Потеря всей ставки, ну для голых опционов, это нормально, так что имеет право быть.
Спасибо
Рынок может просто измениться, но это будет видно только посфактум. Будьте аккуранее.
Винс в игровой статистике с известным, и что важно! постоянным матожиданием это одно, реальный рынок — есть реальный рынок, все гараздо сложнее.
Гениально.
Варьируем p (probability)
Варьируем K (profit/loss)
Варьируем f от fKelly/3 до fKelly
N(количество сделок) 20,100,1000
Для каждых значений находим распределение вероятности максимальных просадок
Выяснится, что при использовании fKelly на дистанции 1000 сделок существует очень высокая вероятность (>80%) просадить 80% счета.

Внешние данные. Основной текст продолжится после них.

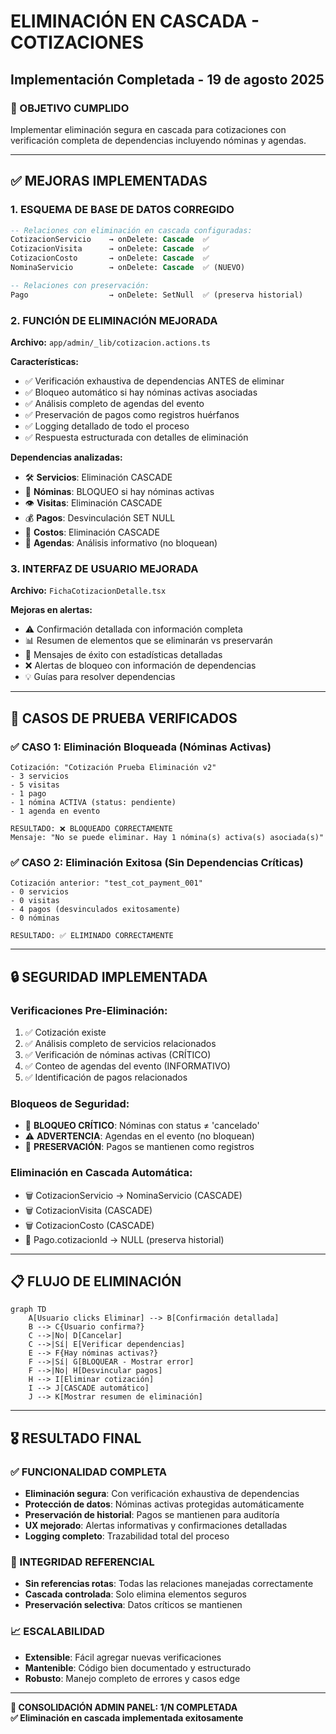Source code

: # ELIMINACIÓN EN CASCADA - COTIZACIONES

## Implementación Completada - 19 de agosto 2025

### 🎯 OBJETIVO CUMPLIDO

Implementar eliminación segura en cascada para cotizaciones con verificación completa de dependencias incluyendo nóminas y agendas.

---

## ✅ MEJORAS IMPLEMENTADAS

### 1. **ESQUEMA DE BASE DE DATOS CORREGIDO**

```sql
-- Relaciones con eliminación en cascada configuradas:
CotizacionServicio    → onDelete: Cascade  ✅
CotizacionVisita      → onDelete: Cascade  ✅
CotizacionCosto       → onDelete: Cascade  ✅
NominaServicio        → onDelete: Cascade  ✅ (NUEVO)

-- Relaciones con preservación:
Pago                  → onDelete: SetNull  ✅ (preserva historial)
```

### 2. **FUNCIÓN DE ELIMINACIÓN MEJORADA**

**Archivo:** `app/admin/_lib/cotizacion.actions.ts`

**Características:**

- ✅ Verificación exhaustiva de dependencias ANTES de eliminar
- ✅ Bloqueo automático si hay nóminas activas asociadas
- ✅ Análisis completo de agendas del evento
- ✅ Preservación de pagos como registros huérfanos
- ✅ Logging detallado de todo el proceso
- ✅ Respuesta estructurada con detalles de eliminación

**Dependencias analizadas:**

- 🛠️ **Servicios**: Eliminación CASCADE
- 🏦 **Nóminas**: BLOQUEO si hay nóminas activas
- 👁️ **Visitas**: Eliminación CASCADE
- 💰 **Pagos**: Desvinculación SET NULL
- 💸 **Costos**: Eliminación CASCADE
- 📅 **Agendas**: Análisis informativo (no bloquean)

### 3. **INTERFAZ DE USUARIO MEJORADA**

**Archivo:** `FichaCotizacionDetalle.tsx`

**Mejoras en alertas:**

- ⚠️ Confirmación detallada con información completa
- 📊 Resumen de elementos que se eliminarán vs preservarán
- 🔄 Mensajes de éxito con estadísticas detalladas
- ❌ Alertas de bloqueo con información de dependencias
- 💡 Guías para resolver dependencias

---

## 🧪 CASOS DE PRUEBA VERIFICADOS

### ✅ CASO 1: Eliminación Bloqueada (Nóminas Activas)

```
Cotización: "Cotización Prueba Eliminación v2"
- 3 servicios
- 5 visitas
- 1 pago
- 1 nómina ACTIVA (status: pendiente)
- 1 agenda en evento

RESULTADO: ❌ BLOQUEADO CORRECTAMENTE
Mensaje: "No se puede eliminar. Hay 1 nómina(s) activa(s) asociada(s)"
```

### ✅ CASO 2: Eliminación Exitosa (Sin Dependencias Críticas)

```
Cotización anterior: "test_cot_payment_001"
- 0 servicios
- 0 visitas
- 4 pagos (desvinculados exitosamente)
- 0 nóminas

RESULTADO: ✅ ELIMINADO CORRECTAMENTE
```

---

## 🔒 SEGURIDAD IMPLEMENTADA

### **Verificaciones Pre-Eliminación:**

1. ✅ Cotización existe
2. ✅ Análisis completo de servicios relacionados
3. ✅ Verificación de nóminas activas (CRÍTICO)
4. ✅ Conteo de agendas del evento (INFORMATIVO)
5. ✅ Identificación de pagos relacionados

### **Bloqueos de Seguridad:**

- 🚫 **BLOQUEO CRÍTICO**: Nóminas con status ≠ 'cancelado'
- ⚠️ **ADVERTENCIA**: Agendas en el evento (no bloquean)
- 💾 **PRESERVACIÓN**: Pagos se mantienen como registros

### **Eliminación en Cascada Automática:**

- 🗑️ CotizacionServicio → NominaServicio (CASCADE)
- 🗑️ CotizacionVisita (CASCADE)
- 🗑️ CotizacionCosto (CASCADE)
- 💾 Pago.cotizacionId → NULL (preserva historial)

---

## 📋 FLUJO DE ELIMINACIÓN

```mermaid
graph TD
    A[Usuario clicks Eliminar] --> B[Confirmación detallada]
    B --> C{Usuario confirma?}
    C -->|No| D[Cancelar]
    C -->|Sí| E[Verificar dependencias]
    E --> F{Hay nóminas activas?}
    F -->|Sí| G[BLOQUEAR - Mostrar error]
    F -->|No| H[Desvincular pagos]
    H --> I[Eliminar cotización]
    I --> J[CASCADE automático]
    J --> K[Mostrar resumen de eliminación]
```

---

## 🎖️ RESULTADO FINAL

### ✅ FUNCIONALIDAD COMPLETA

- **Eliminación segura**: Con verificación exhaustiva de dependencias
- **Protección de datos**: Nóminas activas protegidas automáticamente
- **Preservación de historial**: Pagos se mantienen para auditoría
- **UX mejorado**: Alertas informativas y confirmaciones detalladas
- **Logging completo**: Trazabilidad total del proceso

### 🔗 INTEGRIDAD REFERENCIAL

- **Sin referencias rotas**: Todas las relaciones manejadas correctamente
- **Cascada controlada**: Solo elimina elementos seguros
- **Preservación selectiva**: Datos críticos se mantienen

### 📈 ESCALABILIDAD

- **Extensible**: Fácil agregar nuevas verificaciones
- **Mantenible**: Código bien documentado y estructurado
- **Robusto**: Manejo completo de errores y casos edge

---

**🎯 CONSOLIDACIÓN ADMIN PANEL: 1/N COMPLETADA**  
**✅ Eliminación en cascada implementada exitosamente**
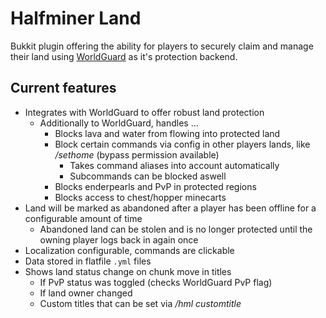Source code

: # Halfminer Land
Bukkit plugin offering the ability for players to securely claim and manage their land 
using [WorldGuard](https://github.com/sk89q/WorldGuard) as it's protection backend.

## Current features
- Integrates with WorldGuard to offer robust land protection
  - Additionally to WorldGuard, handles ...
    - Blocks lava and water from flowing into protected land
    - Block certain commands via config in other players lands, like */sethome* (bypass permission available)
      - Takes command aliases into account automatically
      - Subcommands can be blocked aswell
    - Blocks enderpearls and PvP in protected regions
    - Blocks access to chest/hopper minecarts
- Land will be marked as abandoned after a player has been offline for a configurable amount of time
  - Abandoned land can be stolen and is no longer protected until the owning player logs back in again once
- Localization configurable, commands are clickable
- Data stored in flatfile ```.yml``` files
- Shows land status change on chunk move in titles
  - If PvP status was toggled (checks WorldGuard PvP flag)
  - If land owner changed
  - Custom titles that can be set via */hml customtitle <Title>*
- If a player has no land and is placing blocks on unprotected land they will be notified about it (notification percentage configurable)
- **Commands**
  - /land buy [server]
    - Buy the land the executing player is currently standing on
    - Exponential and configurable land cost formula
      - First land is always free
      - Set base cost and maximum cost
    - Shows chunk particles and cost first, purchase has to be confirmed
    - Disable worlds or set minimum required coordinates to purchase land via config
      - No other players can be on the land for the purchase to be confirmed
      - Land that is protected by WorldGuard cannot be bought
    - Support for free lands, that can be granted via */hml free \<player>*
      - Shows a message how many free lands are left after player used a free land
      - Free lands do not increase the price for the next paid land and are being handled seperately
      - Operator permission for unlimited free lands available
    - Allows operators with the permission to buy land owned by the server which won't ever be marked as abandoned
      - All players with ``hml.ownsserverland`` permission have full access to land
  - /land sell [force]
    - Sell the land the executing player is currently standing on
    - Requires confirmation analogous to */land buy*
    - No other players can be on the land for the sell to be confirmed
    - Pays back a configurable percentage of the money the player has paid for his most recently purchased land
      - If land that is being sold was a free land no money will be paid back
    - Allows operators with the permission to force sell land for other players
      - If land owner is online it will notify him
      - Refund amount shown in chat to allow manual refund
  - /land info
    - Shows particles for land executing player is currently standing on
    - If land is already owned, shows owner, teleport point (if applicable) and friends added to this land
  - /land friend <add|remove> \<Friend> [all|connected]
    - Adds or removes a player as a friend to a land
      - If *all* parameter is specified, the given player will be added/removed to all lands
      - If *connected* parameter is specified, the given player will be added/removed to all lands connected to the current land
    - Friend limit per land is configurable (bypass permission available)
  - /land teleport \<buy|set|delete> \<Teleport>
    - Buy/set a teleport to the position you are currently standing on
      - Can only be set if player owns land
        - Only one teleport per land
      - Custom cost for buy and set configurable
      - Max amount of teleports per player configurable (permission for unlimited teleports available)
      - Purchased teleport is globally accessible via */landtp*
    - Teleports for abandoned land can optionally be stolen
    - Max/min length for teleport name configurable, no special characters for teleports (bypass permission available)
    - Blacklist for teleport names (bypass permission available)
    - Bypass permission for operators to be able to delete any teleport available
  - /land list [player]
    - Opens a menu that shows all owned lands, their world, coordinates and teleport names (if applicable)
      - Shows lands with teleport at the front
    - Can be called from console, which will output a non menu based list
    - Lookup other players lands, requires permission
      - List all land owned by server with */land list -s*
    - Teleport to a land by clicking on it, will mark the chunk with particles after teleport (requires permission)
  - /land fly
    - Toggles fly mode on owned land, or land where a player was added as a friend
      - Disables fly when leaving land, reenables it when entering owned/friendly land
      - Disables fly when leaving the server or entering combat with players
    - Custom cost and duration to fly
    - Automatically renews fly if currently used
  - /land title \<chunk|all|clearall> \<title|-clear|playername>
    - Allows players to define a custom title per chunk or globally for all lands
      - Will show the chunks title, if both a global title and a per chunk title is set
    - The title will be shown in the actionbar of a player for the duration of their stay on the land
    - Admins can override per chunk titles, and clear a global title via */land title clearall <player>*
    - Use *-clear* to remove the title
  - /landtp [teleport]
    - Teleport to a public teleport point
      - If player owns the teleport point a delay will be added to prevent teleports being used as private homes (bypass available)
    - If no teleport argument is given opens a menu that displays all owned teleports and all teleports owned by other online players
      - Always shows every owned teleport by executing player
      - Shows pinned teleports in top line of menu with enchantment effect
        - Pinned teleports are always visible, even if owning player is offline
        - Default material for server land can be configured
    - Teleports into abandoned lands are disabled, if teleport stealing is enabled shows command to steal teleport name
  - /hml \<forcewgrefresh|flytime|free|pintp|reload|removeallwgregions|save|status>
    - Reload the configuration
    - Save board data on disk
    - View global land status
      - Total amount of land owned
        - Per world breakdown
      - Total amount of teleports
      - Total amount of free and abandoned land
    - Forces all WorldGuard regions to be regenerated (can take a while)
    - See the current free land amount a player can buy or change it
    - Pin (and unpin) a teleport point at the top in the */landtp* menu
    - Remove all WorldGuard regions, without deleting the associated lands
    - Get and set the remaining fly time (for */land fly*)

Также посмотрите, как сильно смещается кривая этого распределения, если Вы ошиблись в вероятности сделки на 5%. Тут есть точки крутого перегиба. Например, Вы решили, что совершаете сделку с вероятностью p и profit/loss=K. Выбрали максимальный f, например, исходя из предположения, что на дистанции 1000 сделок вы не хотите иметь просадку больше 35% с вероятностью больше 80%.
Если окажется, что на дистанции вы ошиблись и вероятность не p, а p-5%, то применение данного f может привести к тому, что с вероятностью 80% будет просадка более 35%.
Все это к тому, что копните глубже.
Применение fKelly имеет подводные камни. И его точно не стоит применять на весь депозит (если он у Вас последний :)).
И последнее. Данная модель построена на предположении независимости сделок, что на практике не так. Скорее у вас есть группы зависимых сделок. Группы между собой независимы.
Поизучайте, как применяли fKelly в блэкджеке. Там ситуация похожа: «холодная» и «горячая» колода — это зависимые события. Игры, разделенные перемешиванием колоды — независимые.